The problem »
The pictures get left out, but everything else in the listing below must be duplicated exactly.
= = = = =
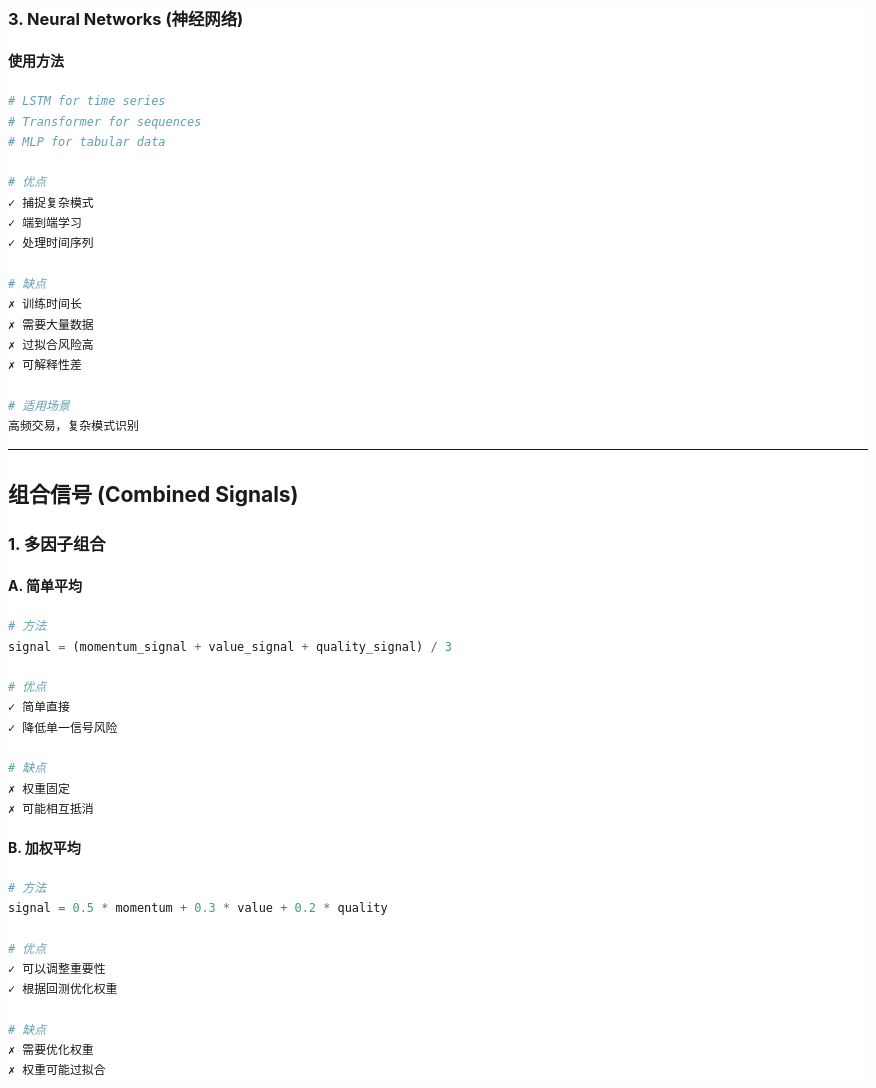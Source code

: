 ### 3. Neural Networks (神经网络)

#### 使用方法
```python
# LSTM for time series
# Transformer for sequences
# MLP for tabular data

# 优点
✓ 捕捉复杂模式
✓ 端到端学习
✓ 处理时间序列

# 缺点
✗ 训练时间长
✗ 需要大量数据
✗ 过拟合风险高
✗ 可解释性差

# 适用场景
高频交易，复杂模式识别
```

---

## 组合信号 (Combined Signals)

### 1. 多因子组合

#### A. 简单平均
```python
# 方法
signal = (momentum_signal + value_signal + quality_signal) / 3

# 优点
✓ 简单直接
✓ 降低单一信号风险

# 缺点
✗ 权重固定
✗ 可能相互抵消
```

#### B. 加权平均
```python
# 方法
signal = 0.5 * momentum + 0.3 * value + 0.2 * quality

# 优点
✓ 可以调整重要性
✓ 根据回测优化权重

# 缺点
✗ 需要优化权重
✗ 权重可能过拟合
```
= = = = =
Answer to the problem »
Source code

: ### 3. Neural Networks (神经网络)

#### 使用方法
```python
# LSTM for time series
# Transformer for sequences
# MLP for tabular data

# 优点
✓ 捕捉复杂模式
✓ 端到端学习
✓ 处理时间序列

# 缺点
✗ 训练时间长
✗ 需要大量数据
✗ 过拟合风险高
✗ 可解释性差

# 适用场景
高频交易，复杂模式识别
```

---

## 组合信号 (Combined Signals)

### 1. 多因子组合

#### A. 简单平均
```python
# 方法
signal = (momentum_signal + value_signal + quality_signal) / 3

# 优点
✓ 简单直接
✓ 降低单一信号风险

# 缺点
✗ 权重固定
✗ 可能相互抵消
```

#### B. 加权平均
```python
# 方法
signal = 0.5 * momentum + 0.3 * value + 0.2 * quality

# 优点
✓ 可以调整重要性
✓ 根据回测优化权重

# 缺点
✗ 需要优化权重
✗ 权重可能过拟合
```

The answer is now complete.